::: Data to process :::

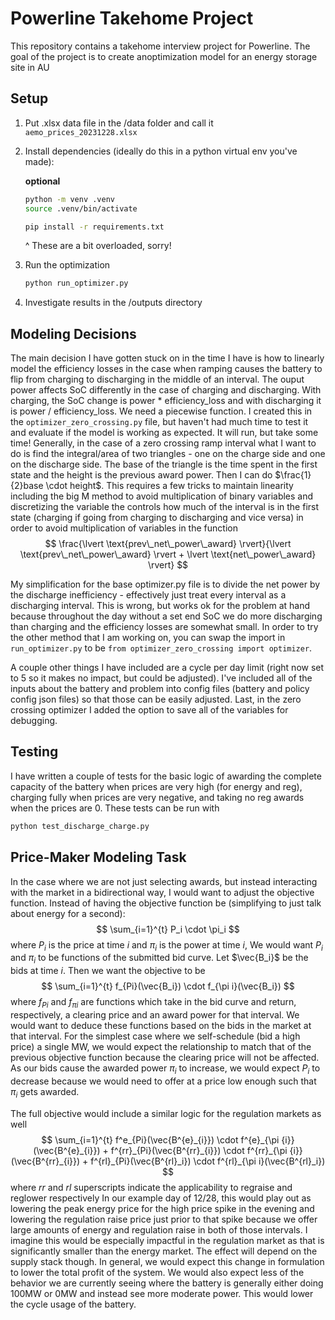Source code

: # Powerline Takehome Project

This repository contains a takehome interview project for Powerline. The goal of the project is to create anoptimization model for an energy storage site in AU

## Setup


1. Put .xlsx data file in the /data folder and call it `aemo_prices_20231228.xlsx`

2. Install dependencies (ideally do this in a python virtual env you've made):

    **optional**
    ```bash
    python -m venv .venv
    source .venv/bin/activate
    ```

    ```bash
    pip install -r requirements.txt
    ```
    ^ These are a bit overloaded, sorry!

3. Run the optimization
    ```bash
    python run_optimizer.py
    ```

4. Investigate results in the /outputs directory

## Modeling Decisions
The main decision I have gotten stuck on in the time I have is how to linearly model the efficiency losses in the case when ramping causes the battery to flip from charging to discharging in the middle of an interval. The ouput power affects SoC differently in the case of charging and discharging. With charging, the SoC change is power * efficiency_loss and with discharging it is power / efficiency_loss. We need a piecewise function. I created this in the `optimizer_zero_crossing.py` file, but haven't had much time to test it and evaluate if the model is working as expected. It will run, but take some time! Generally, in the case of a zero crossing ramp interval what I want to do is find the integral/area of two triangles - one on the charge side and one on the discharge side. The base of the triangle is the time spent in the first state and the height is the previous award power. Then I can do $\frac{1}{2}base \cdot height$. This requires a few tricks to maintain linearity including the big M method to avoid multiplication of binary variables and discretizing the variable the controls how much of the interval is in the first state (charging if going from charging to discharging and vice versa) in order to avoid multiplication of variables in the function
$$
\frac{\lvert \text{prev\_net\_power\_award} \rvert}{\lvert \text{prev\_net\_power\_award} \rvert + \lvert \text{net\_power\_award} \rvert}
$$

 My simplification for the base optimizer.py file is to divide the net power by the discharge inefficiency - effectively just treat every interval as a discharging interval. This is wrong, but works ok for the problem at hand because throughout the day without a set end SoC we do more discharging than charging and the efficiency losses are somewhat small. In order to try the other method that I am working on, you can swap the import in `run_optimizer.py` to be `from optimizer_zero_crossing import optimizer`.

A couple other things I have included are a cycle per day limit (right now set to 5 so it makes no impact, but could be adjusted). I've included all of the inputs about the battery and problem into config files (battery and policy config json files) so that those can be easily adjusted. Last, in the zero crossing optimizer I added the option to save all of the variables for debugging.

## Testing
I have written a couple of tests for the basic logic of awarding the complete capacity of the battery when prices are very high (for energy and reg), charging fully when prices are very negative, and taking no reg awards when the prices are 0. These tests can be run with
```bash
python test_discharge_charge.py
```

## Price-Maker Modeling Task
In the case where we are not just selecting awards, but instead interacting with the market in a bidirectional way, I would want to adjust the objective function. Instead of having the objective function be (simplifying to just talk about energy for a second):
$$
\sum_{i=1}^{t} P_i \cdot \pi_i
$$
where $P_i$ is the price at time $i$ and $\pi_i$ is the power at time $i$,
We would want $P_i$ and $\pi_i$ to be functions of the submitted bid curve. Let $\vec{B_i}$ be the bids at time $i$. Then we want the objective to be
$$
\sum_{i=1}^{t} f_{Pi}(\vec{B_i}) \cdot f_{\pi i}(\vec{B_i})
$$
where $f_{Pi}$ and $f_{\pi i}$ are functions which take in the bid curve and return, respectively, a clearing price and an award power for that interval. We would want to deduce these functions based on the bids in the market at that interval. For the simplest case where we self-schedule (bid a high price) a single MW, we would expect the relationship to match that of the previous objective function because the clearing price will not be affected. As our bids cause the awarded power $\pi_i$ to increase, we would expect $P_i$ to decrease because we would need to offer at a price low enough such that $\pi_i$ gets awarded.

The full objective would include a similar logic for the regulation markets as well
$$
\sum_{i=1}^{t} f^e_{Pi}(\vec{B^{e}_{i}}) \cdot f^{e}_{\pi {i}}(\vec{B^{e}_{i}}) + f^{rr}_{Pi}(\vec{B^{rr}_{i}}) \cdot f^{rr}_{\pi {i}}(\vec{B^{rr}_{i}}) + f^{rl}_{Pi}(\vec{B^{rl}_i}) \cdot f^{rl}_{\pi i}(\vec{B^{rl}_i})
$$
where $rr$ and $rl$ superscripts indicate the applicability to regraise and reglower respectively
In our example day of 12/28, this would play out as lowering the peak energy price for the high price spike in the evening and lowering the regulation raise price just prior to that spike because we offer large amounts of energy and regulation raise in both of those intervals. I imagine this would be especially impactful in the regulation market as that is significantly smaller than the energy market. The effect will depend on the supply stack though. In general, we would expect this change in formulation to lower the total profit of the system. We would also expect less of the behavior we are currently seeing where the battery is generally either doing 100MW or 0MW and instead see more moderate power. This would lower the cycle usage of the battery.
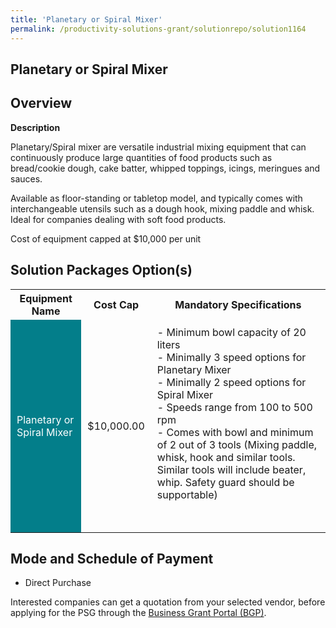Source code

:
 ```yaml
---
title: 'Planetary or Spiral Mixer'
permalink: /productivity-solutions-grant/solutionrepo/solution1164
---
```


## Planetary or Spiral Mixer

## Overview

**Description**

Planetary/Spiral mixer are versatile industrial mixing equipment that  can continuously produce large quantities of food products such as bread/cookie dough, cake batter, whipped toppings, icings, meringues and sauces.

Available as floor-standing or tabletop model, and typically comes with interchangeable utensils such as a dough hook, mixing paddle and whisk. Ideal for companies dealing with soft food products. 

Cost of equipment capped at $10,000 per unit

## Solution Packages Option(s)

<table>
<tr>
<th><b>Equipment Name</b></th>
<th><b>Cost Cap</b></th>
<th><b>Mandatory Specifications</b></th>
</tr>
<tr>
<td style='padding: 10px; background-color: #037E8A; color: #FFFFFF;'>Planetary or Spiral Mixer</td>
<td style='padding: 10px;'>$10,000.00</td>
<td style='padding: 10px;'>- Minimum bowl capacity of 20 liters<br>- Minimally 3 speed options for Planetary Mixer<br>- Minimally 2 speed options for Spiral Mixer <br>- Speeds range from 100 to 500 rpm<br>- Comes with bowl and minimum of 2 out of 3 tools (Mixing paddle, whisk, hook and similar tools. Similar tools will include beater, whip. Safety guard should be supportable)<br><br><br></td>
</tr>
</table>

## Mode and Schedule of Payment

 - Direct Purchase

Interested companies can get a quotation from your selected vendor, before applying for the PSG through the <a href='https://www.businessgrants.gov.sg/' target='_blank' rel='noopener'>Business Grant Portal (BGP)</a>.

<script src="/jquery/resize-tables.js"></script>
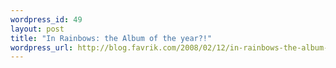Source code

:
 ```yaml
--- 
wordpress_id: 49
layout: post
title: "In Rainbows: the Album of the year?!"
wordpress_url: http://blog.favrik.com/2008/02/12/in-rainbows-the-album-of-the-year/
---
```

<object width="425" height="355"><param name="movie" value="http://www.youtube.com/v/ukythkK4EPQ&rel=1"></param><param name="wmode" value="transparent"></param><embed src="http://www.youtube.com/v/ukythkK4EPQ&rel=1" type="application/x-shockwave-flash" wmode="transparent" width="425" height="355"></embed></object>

:::

▶ Try it
Each line of the data that includes "title" should be copied.

▶ Answer to this problem
title: 'Planetary or Spiral Mixer'
title: "In Rainbows: the Album of the year?!"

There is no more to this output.